The English version of this post—Becoming Neil—was posted here on March 29, 2016. This Spanish translation is my own and may contain errors. I invite native speakers of the language to comment on my errors and to suggest corrections. Aquí está una traducción en español de Becoming Neil. Me gustaría que hispanohablantes quienes leen mis traducciones, por favor, me permitan saber mis errores y sugieran enmiendas.

En marzo 2016, tuve el privilegio de interpretando Neil en un comunidad teatro producción de La Calidad de Vida, una bellamente escrita obra por Jane Anderson. Neil y su esposa Jeanette están viviendo en una yurta en su propiedad en las Berkeley Colinas en California del Norte después de perdiendo su casa en un incendio forestal.

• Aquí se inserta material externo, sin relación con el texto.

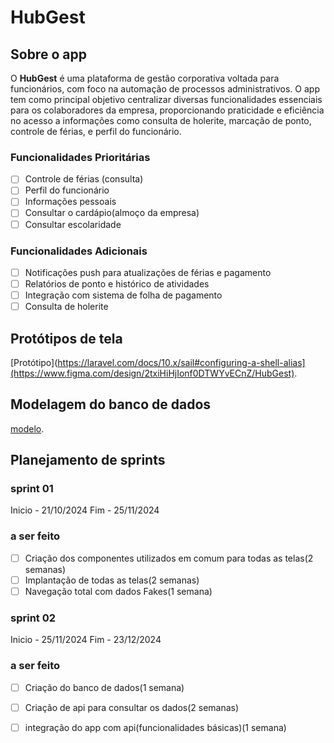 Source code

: # HubGest

## Sobre o app

O **HubGest** é uma plataforma de gestão corporativa voltada para funcionários, com foco na automação de processos administrativos. O app tem como principal objetivo centralizar diversas funcionalidades essenciais para os colaboradores da empresa, proporcionando praticidade e eficiência no acesso a informações como consulta de holerite, marcação de ponto, controle de férias, e perfil do funcionário.

### Funcionalidades Prioritárias
- [ ] Controle de férias (consulta)
- [ ] Perfil do funcionário
- [ ] Informações pessoais
- [ ] Consultar o cardápio(almoço da empresa)
- [ ] Consultar escolaridade

 ### Funcionalidades Adicionais
- [ ] Notificações push para atualizações de férias e pagamento
- [ ] Relatórios de ponto e histórico de atividades
- [ ] Integração com sistema de folha de pagamento
- [ ] Consulta de holerite

 ## Protótipos de tela
  [Protótipo](https://laravel.com/docs/10.x/sail#configuring-a-shell-alias](https://www.figma.com/design/2txiHiHjIonf0DTWYvECnZ/HubGest).

 ## Modelagem do banco de dados
 [modelo](https://app.diagrams.net/?tags=%7B%7D&lightbox=1&highlight=0000ff&edit=_blank&layers=1&nav=1&title=Diagrama%20sem%20nome.drawio#R%3Cmxfile%3E%3Cdiagram%20name%3D%22Page-1%22%20id%3D%222ca16b54-16f6-2749-3443-fa8db7711227%22%3E7Vxbk5s2FP41nmkfnMHCF%2FZx195N27QzmaRpk750ZDhgNRgRIXa9%2BfWVsLizMfauDJ5l%2FAA6unB0DpzzfRJ4ZC63u7cMh5s%2FqAP%2BCBnObmSuRghN0GIuDlLyqCRXhpJ4jDhKlgs%2Bku%2BghIaSxsSBqNSQU%2BpzEpaFNg0CsHlJhhmjD%2BVmLvXLVw2xBzXBRxv7denfxOEbJZ0YRl7xCxBvoy5tzVTFGttfPUbjQF0voAHsa7Y4HUY1jTbYoQ8FkXk7MpeMUr4%2F2%2B6W4Eu7phbb97t7ojZTmUHA23RA4JgIXAPhhTsVUxirEe6xHyszjNDcF2PdOOReKswflX3m32Kp5c2a7sYR%2BU4Cb2RerylzgI2FTNQ87K12nVhsJpsWDHM9QiZM5U9UhNhx9gOgUPbMRxdnnjzGUYwZoakyYkaJPvvKVMrxWijXpGRNFZcGXKoNUgjbyjUNW5gpU6owDqq1ikJsV1sZdf0zFddUPBBVIatJnFTy%2Fl1hzrm43jCVrGuDHehInE9l44opBc1W3BAOYzljSBxohAwavSWOwr1XZR32w6prittTy7SksG7NH9j37t1Ev4FXIB5JjrfiqaTy6evR7E39s78NREwAu18zF0e8DcVJsI7C5rJWs0DERehfknviJ%2FGW2RvMfpoYP%2FfHPqdN7OSODNt4SdlgjUSCQxqJcCHuEYkoBO6BJHq%2BTmOIRBv7uHRrmK%2F31gjoFkpPyWt%2BTDi57%2BYJkcImMCflexyaylEJTKF7YJwImnHtEy8QIk5lvsGq5IMre1HRyvUTauASAdnNmw3fisNqIiOlhNAgIbwhShmHkAWbbomtzn28Bv8mw9xL6ovoaq4SOiK6cUa%2FZsxGDisx8R3eEl8ytr%2BAOTjASqzY2QTJstAnHUugPAeD5drZgIWauW3B2s1MUGQlKc0QpoBdQaRYylsQtzhnwraGql3M9j0UmRybU8WgHnJqhkwl2xRYWUYnsaKDXjZ2zovEiaJGLWmS%2BTyalNywGVNCRmKjdCqyVvGUtKZCnIycO6UtcgYlCpJE1TA5ZCjseRSqrl2RS8laQacunEsdhVk1Ug7iLImDHdChxckhl8X4mOxzsmKHsmC8BabFPydbZo0JS1RqMk7vcq4NYUFVS5MXdUOBITd3npuzFdFCLp5YDbl4Mn2BXGyuP394HO9ufvtzEnr%2FLFfWJ88dZ%2BupuSvB8eCjKlLGN9SjAfZvc2nFVXmb36n0emL2%2F4DzR2VgHHNa9jXsCP%2BsusvzL%2FL8zUyVVrtC1eoxLQRivp%2FTAWRh3ytZlUzKeb%2BklHbcT1DO6sm1XiWKaMxseAK5TNVKOmYe8CfaPOFuBr6E2%2BXrvyisml4erHJKS3sDtDoMaY5cDD1f5pG8uqLcSyfyITGdMzHNU0KYssYpmrVjjXMdpNG6vOjmAiPCBkNcaxHX7pStuiWM2V6evsB6aEnuW0wiItflVvK2cDCHngT4XLNrXlWtf%2FSMBjZEUZMZe6xr3bAdqyZUwb8GxCb0Lf1O%2B6fbHdk2KJYP5YiY8rzIMmCOc2IO86qCOeaTOuZoZsdXutix2Sk5zgjxlyIf7iU5FrfNYXZsnokdN7pyfinrHBo90miYaVdrFqmGlwTrbbWrMMD6w4Ba3w7MMbD%2BPSZaqEVLBSqvHMx17fkcDaFit6AWOkGrAR2dFR2hMjrKducPgaOrmaaEeoFLzmESC4bY%2FSqi5hCfjoxPtWDUELKeXjGuhCeE3rRkbwtd5C2lj32A%2FOi0vU097K3ZWm32N1GXDG5ygRnHjlk07G62owt7U%2FVsW7OQhRa9we6chDQ115AjLyZHWpUkOUZWSxBvacuR8%2BfFVG2fLdpYuC4cvlv8ccjMjNSjqCmD0wdwQYSHYnwyO3rblXDYFuyk%2F%2B3b4z9ou6%2B8M9OfRSK5z1Yw3mk7gEOSOWeSmaF6TskWi0q7ZkhbUln0Z9ssrdG612K1oE5Wp9TJukAq%2FMYQ6KREhyfmdPRjQpyU3gMjwm7Azu%2Flzl4AvsC9NIhs6mOW7BL9%2B0J%2FU%2FE6qLIOvHfUt1W6qPrdO9RaiWe%2BrzegkiNRybO2r6ZWlfq2%2FfRFG%2FXNYn4PcuKifU40rEpOnGZrxh3kxIaXTDrLic1evsBXuISTUdnJ6Mrq0Mlmd04Wxfw%2FvZK6wp%2Bmmbf%2FAw%3D%3D%3C%2Fdiagram%3E%3C%2Fmxfile%3E#%7B%22pageId%22%3A%222ca16b54-16f6-2749-3443-fa8db7711227%22%7D).

##  Planejamento de sprints

### sprint 01 
   Inicio - 21/10/2024
   Fim    - 25/11/2024
   ### a ser feito
   - [ ] Criação dos componentes utilizados em comum para todas as telas(2 semanas)
   - [ ] Implantação de todas as telas(2 semanas)
   - [ ] Navegação total com dados Fakes(1 semana)
         
### sprint 02
   Inicio - 25/11/2024
   Fim    - 23/12/2024
   ### a ser feito
   - [ ] Criação do banco de dados(1 semana)
   - [ ] Criação de api para consultar os dados(2 semanas)
   - [ ] integração do app com api(funcionalidades básicas)(1 semana)
 


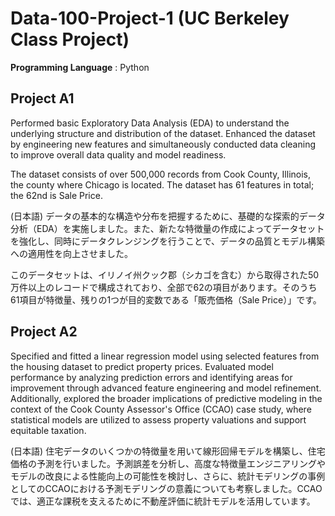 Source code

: # Data-100-Project-1 (UC Berkeley Class Project)
**Programming Language** : Python
## Project A1 
Performed basic Exploratory Data Analysis (EDA) to understand the underlying structure and distribution of the dataset. Enhanced the dataset by engineering new features and simultaneously conducted data cleaning to improve overall data quality and model readiness.

The dataset consists of over 500,000 records from Cook County, Illinois, the county where Chicago is located. The dataset has 61 features in total; the 62nd is Sale Price. 

(日本語)
データの基本的な構造や分布を把握するために、基礎的な探索的データ分析（EDA）を実施しました。また、新たな特徴量の作成によってデータセットを強化し、同時にデータクレンジングを行うことで、データの品質とモデル構築への適用性を向上させました。

このデータセットは、イリノイ州クック郡（シカゴを含む）から取得された50万件以上のレコードで構成されており、全部で62の項目があります。そのうち61項目が特徴量、残りの1つが目的変数である「販売価格（Sale Price）」です。

## Project A2 
Specified and fitted a linear regression model using selected features from the housing dataset to predict property prices. Evaluated model performance by analyzing prediction errors and identifying areas for improvement through advanced feature engineering and model refinement. Additionally, explored the broader implications of predictive modeling in the context of the Cook County Assessor's Office (CCAO) case study, where statistical models are utilized to assess property valuations and support equitable taxation.

(日本語)
住宅データのいくつかの特徴量を用いて線形回帰モデルを構築し、住宅価格の予測を行いました。予測誤差を分析し、高度な特徴量エンジニアリングやモデルの改良による性能向上の可能性を検討し、さらに、統計モデリングの事例としてのCCAOにおける予測モデリングの意義についても考察しました。CCAOでは、適正な課税を支えるために不動産評価に統計モデルを活用しています。

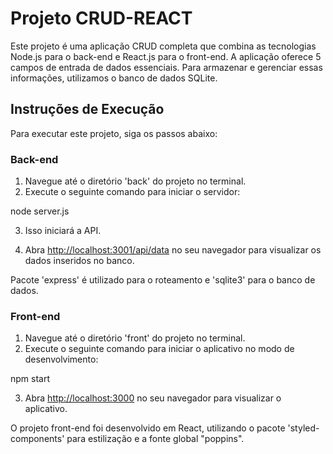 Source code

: # Projeto CRUD-REACT

Este projeto é uma aplicação CRUD completa que combina as tecnologias Node.js para o back-end e React.js para o front-end. A aplicação oferece 5 campos de entrada de dados essenciais. Para armazenar e gerenciar essas informações, utilizamos o banco de dados SQLite.

## Instruções de Execução

Para executar este projeto, siga os passos abaixo:

### Back-end

1. Navegue até o diretório 'back' do projeto no terminal.
2. Execute o seguinte comando para iniciar o servidor:

node server.js

3. Isso iniciará a API.

4. Abra [http://localhost:3001/api/data](http://localhost:3001/api/data) no seu navegador para visualizar os dados inseridos no banco.

Pacote 'express' é utilizado para o roteamento e 'sqlite3' para o banco de dados.

### Front-end

1. Navegue até o diretório 'front' do projeto no terminal.
2. Execute o seguinte comando para iniciar o aplicativo no modo de desenvolvimento:

npm start

3. Abra [http://localhost:3000](http://localhost:3000) no seu navegador para visualizar o aplicativo.

O projeto front-end foi desenvolvido em React, utilizando o pacote 'styled-components' para estilização e a fonte global "poppins".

Neil tiene cáncer, y sus opciones de tratamiento se han agotado. “Más que sufrir el tipo de prolongada, humillante y dolorosa muerte que es común con esta enfermedad, él ha eligido a tomar el más humano y dignificado camino de liberar.” Como él dice, él está “estirando la pata antes de la máquina empiece de estrellarse.”

La obra mira cómo nosotros percibimos muerte, duelo y fe. A su corazón, la obra es sobre encontrando comodidad y esperanza en cara de grande pérdida. Es un cuento que está dicho con humor, compasión, dolor y, sobre todo, amor. En proceso de haciendose Neil, he visto que la calidad de vida incluye tristeza  y que tristeza es lo que hace vida ser preciada. Yo puse a mi mismo en los zapatos de un agonizante hombre, que es, por supuesto, donde yo había estado todo el tiempo.

¿Qué es el ético testamento de Neil? El concepto tiene raices bíblicas, pero un ético testamento puede ser descrito como una expresión de valores que están dejado en herencia de una generación a la próxima. Esparcido a través de La Calidad de Vida, similar a los tesoros que ellos encontraron en las cenizas de su casa, están pistas que revelan la colección de valores de Neil y que dan forma a su testamento ético.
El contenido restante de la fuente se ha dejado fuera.